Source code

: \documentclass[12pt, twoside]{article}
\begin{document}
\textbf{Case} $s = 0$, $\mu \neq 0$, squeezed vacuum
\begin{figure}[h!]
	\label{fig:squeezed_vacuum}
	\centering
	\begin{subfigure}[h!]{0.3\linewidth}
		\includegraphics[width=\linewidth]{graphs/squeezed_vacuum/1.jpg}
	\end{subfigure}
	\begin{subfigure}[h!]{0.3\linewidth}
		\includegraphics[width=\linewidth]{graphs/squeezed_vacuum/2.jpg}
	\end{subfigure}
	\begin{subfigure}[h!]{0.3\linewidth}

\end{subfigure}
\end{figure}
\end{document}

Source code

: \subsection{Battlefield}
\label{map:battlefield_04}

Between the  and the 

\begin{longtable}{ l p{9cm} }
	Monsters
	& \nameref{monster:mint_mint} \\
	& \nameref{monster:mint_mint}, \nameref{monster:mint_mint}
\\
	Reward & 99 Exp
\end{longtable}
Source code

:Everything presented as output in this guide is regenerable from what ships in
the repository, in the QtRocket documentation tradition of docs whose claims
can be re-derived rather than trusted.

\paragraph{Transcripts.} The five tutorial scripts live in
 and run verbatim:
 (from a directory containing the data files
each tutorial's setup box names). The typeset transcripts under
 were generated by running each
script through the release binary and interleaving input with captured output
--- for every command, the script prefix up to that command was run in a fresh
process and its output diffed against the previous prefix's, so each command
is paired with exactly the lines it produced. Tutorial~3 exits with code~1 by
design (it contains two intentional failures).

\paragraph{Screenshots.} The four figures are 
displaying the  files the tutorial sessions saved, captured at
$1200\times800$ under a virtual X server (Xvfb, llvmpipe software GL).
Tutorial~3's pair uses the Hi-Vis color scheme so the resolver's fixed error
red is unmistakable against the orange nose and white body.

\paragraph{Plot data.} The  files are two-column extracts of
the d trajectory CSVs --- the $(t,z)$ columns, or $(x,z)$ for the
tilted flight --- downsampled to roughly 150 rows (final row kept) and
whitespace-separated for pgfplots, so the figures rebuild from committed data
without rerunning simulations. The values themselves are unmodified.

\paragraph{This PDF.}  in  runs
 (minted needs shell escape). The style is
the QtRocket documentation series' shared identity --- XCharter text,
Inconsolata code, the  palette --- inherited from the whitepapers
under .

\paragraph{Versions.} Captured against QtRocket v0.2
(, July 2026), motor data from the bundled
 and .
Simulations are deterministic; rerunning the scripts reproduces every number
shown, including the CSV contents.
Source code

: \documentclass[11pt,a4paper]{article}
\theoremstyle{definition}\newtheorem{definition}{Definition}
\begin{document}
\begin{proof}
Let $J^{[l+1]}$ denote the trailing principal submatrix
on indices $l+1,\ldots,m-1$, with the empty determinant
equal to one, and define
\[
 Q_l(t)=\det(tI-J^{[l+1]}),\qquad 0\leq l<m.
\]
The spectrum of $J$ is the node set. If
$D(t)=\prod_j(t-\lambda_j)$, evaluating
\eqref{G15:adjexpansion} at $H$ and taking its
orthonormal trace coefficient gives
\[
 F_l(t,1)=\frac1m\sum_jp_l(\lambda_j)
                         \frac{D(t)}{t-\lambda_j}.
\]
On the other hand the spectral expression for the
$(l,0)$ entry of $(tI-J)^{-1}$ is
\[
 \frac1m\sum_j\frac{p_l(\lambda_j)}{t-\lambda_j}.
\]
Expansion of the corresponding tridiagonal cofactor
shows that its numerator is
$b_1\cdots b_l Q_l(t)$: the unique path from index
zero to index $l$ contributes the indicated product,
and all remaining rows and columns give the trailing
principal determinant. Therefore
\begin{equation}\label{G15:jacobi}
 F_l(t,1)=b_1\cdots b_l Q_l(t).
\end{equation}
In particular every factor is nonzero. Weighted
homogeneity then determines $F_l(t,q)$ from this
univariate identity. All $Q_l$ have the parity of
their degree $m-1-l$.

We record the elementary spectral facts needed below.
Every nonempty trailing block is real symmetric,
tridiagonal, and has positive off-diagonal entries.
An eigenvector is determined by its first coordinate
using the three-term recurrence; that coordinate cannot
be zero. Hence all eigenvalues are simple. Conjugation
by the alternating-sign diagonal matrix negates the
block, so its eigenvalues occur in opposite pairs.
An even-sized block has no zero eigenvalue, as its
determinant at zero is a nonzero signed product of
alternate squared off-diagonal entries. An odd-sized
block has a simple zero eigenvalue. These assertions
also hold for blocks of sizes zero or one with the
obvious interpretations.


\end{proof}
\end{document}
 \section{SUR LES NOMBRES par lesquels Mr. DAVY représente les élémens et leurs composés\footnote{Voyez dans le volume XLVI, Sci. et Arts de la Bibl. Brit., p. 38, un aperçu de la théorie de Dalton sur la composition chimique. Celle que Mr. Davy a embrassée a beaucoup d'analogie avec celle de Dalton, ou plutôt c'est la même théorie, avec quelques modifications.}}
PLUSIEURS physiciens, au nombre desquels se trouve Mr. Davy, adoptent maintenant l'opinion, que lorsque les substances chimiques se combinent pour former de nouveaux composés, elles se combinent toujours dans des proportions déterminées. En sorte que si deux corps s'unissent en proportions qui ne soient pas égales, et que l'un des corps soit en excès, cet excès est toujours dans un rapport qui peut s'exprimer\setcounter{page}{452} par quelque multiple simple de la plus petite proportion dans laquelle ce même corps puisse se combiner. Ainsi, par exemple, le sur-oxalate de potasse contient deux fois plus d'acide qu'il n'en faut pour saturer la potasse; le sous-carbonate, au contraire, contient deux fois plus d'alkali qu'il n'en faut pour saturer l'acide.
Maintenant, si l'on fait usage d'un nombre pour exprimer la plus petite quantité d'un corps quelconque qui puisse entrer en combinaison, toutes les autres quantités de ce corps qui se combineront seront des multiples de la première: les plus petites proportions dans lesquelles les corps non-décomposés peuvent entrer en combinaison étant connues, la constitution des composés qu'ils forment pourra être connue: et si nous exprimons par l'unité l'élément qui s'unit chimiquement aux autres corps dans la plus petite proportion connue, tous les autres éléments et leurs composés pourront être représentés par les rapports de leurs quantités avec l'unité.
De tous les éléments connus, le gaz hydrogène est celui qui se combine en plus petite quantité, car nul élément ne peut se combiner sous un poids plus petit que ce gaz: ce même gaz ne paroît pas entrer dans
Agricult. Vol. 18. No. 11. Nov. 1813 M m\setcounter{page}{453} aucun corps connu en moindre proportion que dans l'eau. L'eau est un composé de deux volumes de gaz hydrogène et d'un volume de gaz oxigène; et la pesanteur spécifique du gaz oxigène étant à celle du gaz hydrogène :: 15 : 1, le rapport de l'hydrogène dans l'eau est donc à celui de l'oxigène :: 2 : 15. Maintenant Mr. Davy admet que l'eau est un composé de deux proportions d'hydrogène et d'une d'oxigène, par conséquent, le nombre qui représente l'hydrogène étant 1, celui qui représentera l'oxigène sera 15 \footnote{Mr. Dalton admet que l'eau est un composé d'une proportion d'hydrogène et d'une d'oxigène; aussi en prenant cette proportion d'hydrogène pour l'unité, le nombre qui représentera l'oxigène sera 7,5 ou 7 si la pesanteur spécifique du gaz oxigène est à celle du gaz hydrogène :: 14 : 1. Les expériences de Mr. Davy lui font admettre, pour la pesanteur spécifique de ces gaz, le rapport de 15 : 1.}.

What you have to do: Every record must appear in the answer exactly as it appears above.

Task solution:
Source code

: \documentclass[12pt, twoside]{article}
\begin{document}
\textbf{Case} $s = 0$, $\mu \neq 0$, squeezed vacuum
\begin{figure}[h!]
	\label{fig:squeezed_vacuum}
	\centering
	\begin{subfigure}[h!]{0.3\linewidth}
		\includegraphics[width=\linewidth]{graphs/squeezed_vacuum/1.jpg}
	\end{subfigure}
	\begin{subfigure}[h!]{0.3\linewidth}
		\includegraphics[width=\linewidth]{graphs/squeezed_vacuum/2.jpg}
	\end{subfigure}
	\begin{subfigure}[h!]{0.3\linewidth}

\end{subfigure}
\end{figure}
\end{document}

Source code

: \subsection{Battlefield}
\label{map:battlefield_04}

Between the  and the 

\begin{longtable}{ l p{9cm} }
	Monsters
	& \nameref{monster:mint_mint} \\
	& \nameref{monster:mint_mint}, \nameref{monster:mint_mint}
\\
	Reward & 99 Exp
\end{longtable}
Source code

:Everything presented as output in this guide is regenerable from what ships in
the repository, in the QtRocket documentation tradition of docs whose claims
can be re-derived rather than trusted.

\paragraph{Transcripts.} The five tutorial scripts live in
 and run verbatim:
 (from a directory containing the data files
each tutorial's setup box names). The typeset transcripts under
 were generated by running each
script through the release binary and interleaving input with captured output
--- for every command, the script prefix up to that command was run in a fresh
process and its output diffed against the previous prefix's, so each command
is paired with exactly the lines it produced. Tutorial~3 exits with code~1 by
design (it contains two intentional failures).

\paragraph{Screenshots.} The four figures are 
displaying the  files the tutorial sessions saved, captured at
$1200\times800$ under a virtual X server (Xvfb, llvmpipe software GL).
Tutorial~3's pair uses the Hi-Vis color scheme so the resolver's fixed error
red is unmistakable against the orange nose and white body.

\paragraph{Plot data.} The  files are two-column extracts of
the d trajectory CSVs --- the $(t,z)$ columns, or $(x,z)$ for the
tilted flight --- downsampled to roughly 150 rows (final row kept) and
whitespace-separated for pgfplots, so the figures rebuild from committed data
without rerunning simulations. The values themselves are unmodified.

\paragraph{This PDF.}  in  runs
 (minted needs shell escape). The style is
the QtRocket documentation series' shared identity --- XCharter text,
Inconsolata code, the  palette --- inherited from the whitepapers
under .

\paragraph{Versions.} Captured against QtRocket v0.2
(, July 2026), motor data from the bundled
 and .
Simulations are deterministic; rerunning the scripts reproduces every number
shown, including the CSV contents.
Source code

: \documentclass[11pt,a4paper]{article}
\theoremstyle{definition}\newtheorem{definition}{Definition}
\begin{document}
\begin{proof}
Let $J^{[l+1]}$ denote the trailing principal submatrix
on indices $l+1,\ldots,m-1$, with the empty determinant
equal to one, and define
\[
 Q_l(t)=\det(tI-J^{[l+1]}),\qquad 0\leq l<m.
\]
The spectrum of $J$ is the node set. If
$D(t)=\prod_j(t-\lambda_j)$, evaluating
\eqref{G15:adjexpansion} at $H$ and taking its
orthonormal trace coefficient gives
\[
 F_l(t,1)=\frac1m\sum_jp_l(\lambda_j)
                         \frac{D(t)}{t-\lambda_j}.
\]
On the other hand the spectral expression for the
$(l,0)$ entry of $(tI-J)^{-1}$ is
\[
 \frac1m\sum_j\frac{p_l(\lambda_j)}{t-\lambda_j}.
\]
Expansion of the corresponding tridiagonal cofactor
shows that its numerator is
$b_1\cdots b_l Q_l(t)$: the unique path from index
zero to index $l$ contributes the indicated product,
and all remaining rows and columns give the trailing
principal determinant. Therefore
\begin{equation}\label{G15:jacobi}
 F_l(t,1)=b_1\cdots b_l Q_l(t).
\end{equation}
In particular every factor is nonzero. Weighted
homogeneity then determines $F_l(t,q)$ from this
univariate identity. All $Q_l$ have the parity of
their degree $m-1-l$.

We record the elementary spectral facts needed below.
Every nonempty trailing block is real symmetric,
tridiagonal, and has positive off-diagonal entries.
An eigenvector is determined by its first coordinate
using the three-term recurrence; that coordinate cannot
be zero. Hence all eigenvalues are simple. Conjugation
by the alternating-sign diagonal matrix negates the
block, so its eigenvalues occur in opposite pairs.
An even-sized block has no zero eigenvalue, as its
determinant at zero is a nonzero signed product of
alternate squared off-diagonal entries. An odd-sized
block has a simple zero eigenvalue. These assertions
also hold for blocks of sizes zero or one with the
obvious interpretations.


\end{proof}
\end{document}
 \section{SUR LES NOMBRES par lesquels Mr. DAVY représente les élémens et leurs composés\footnote{Voyez dans le volume XLVI, Sci. et Arts de la Bibl. Brit., p. 38, un aperçu de la théorie de Dalton sur la composition chimique. Celle que Mr. Davy a embrassée a beaucoup d'analogie avec celle de Dalton, ou plutôt c'est la même théorie, avec quelques modifications.}}
PLUSIEURS physiciens, au nombre desquels se trouve Mr. Davy, adoptent maintenant l'opinion, que lorsque les substances chimiques se combinent pour former de nouveaux composés, elles se combinent toujours dans des proportions déterminées. En sorte que si deux corps s'unissent en proportions qui ne soient pas égales, et que l'un des corps soit en excès, cet excès est toujours dans un rapport qui peut s'exprimer\setcounter{page}{452} par quelque multiple simple de la plus petite proportion dans laquelle ce même corps puisse se combiner. Ainsi, par exemple, le sur-oxalate de potasse contient deux fois plus d'acide qu'il n'en faut pour saturer la potasse; le sous-carbonate, au contraire, contient deux fois plus d'alkali qu'il n'en faut pour saturer l'acide.
Maintenant, si l'on fait usage d'un nombre pour exprimer la plus petite quantité d'un corps quelconque qui puisse entrer en combinaison, toutes les autres quantités de ce corps qui se combineront seront des multiples de la première: les plus petites proportions dans lesquelles les corps non-décomposés peuvent entrer en combinaison étant connues, la constitution des composés qu'ils forment pourra être connue: et si nous exprimons par l'unité l'élément qui s'unit chimiquement aux autres corps dans la plus petite proportion connue, tous les autres éléments et leurs composés pourront être représentés par les rapports de leurs quantités avec l'unité.
De tous les éléments connus, le gaz hydrogène est celui qui se combine en plus petite quantité, car nul élément ne peut se combiner sous un poids plus petit que ce gaz: ce même gaz ne paroît pas entrer dans
Agricult. Vol. 18. No. 11. Nov. 1813 M m\setcounter{page}{453} aucun corps connu en moindre proportion que dans l'eau. L'eau est un composé de deux volumes de gaz hydrogène et d'un volume de gaz oxigène; et la pesanteur spécifique du gaz oxigène étant à celle du gaz hydrogène :: 15 : 1, le rapport de l'hydrogène dans l'eau est donc à celui de l'oxigène :: 2 : 15. Maintenant Mr. Davy admet que l'eau est un composé de deux proportions d'hydrogène et d'une d'oxigène, par conséquent, le nombre qui représente l'hydrogène étant 1, celui qui représentera l'oxigène sera 15 \footnote{Mr. Dalton admet que l'eau est un composé d'une proportion d'hydrogène et d'une d'oxigène; aussi en prenant cette proportion d'hydrogène pour l'unité, le nombre qui représentera l'oxigène sera 7,5 ou 7 si la pesanteur spécifique du gaz oxigène est à celle du gaz hydrogène :: 14 : 1. Les expériences de Mr. Davy lui font admettre, pour la pesanteur spécifique de ces gaz, le rapport de 15 : 1.}.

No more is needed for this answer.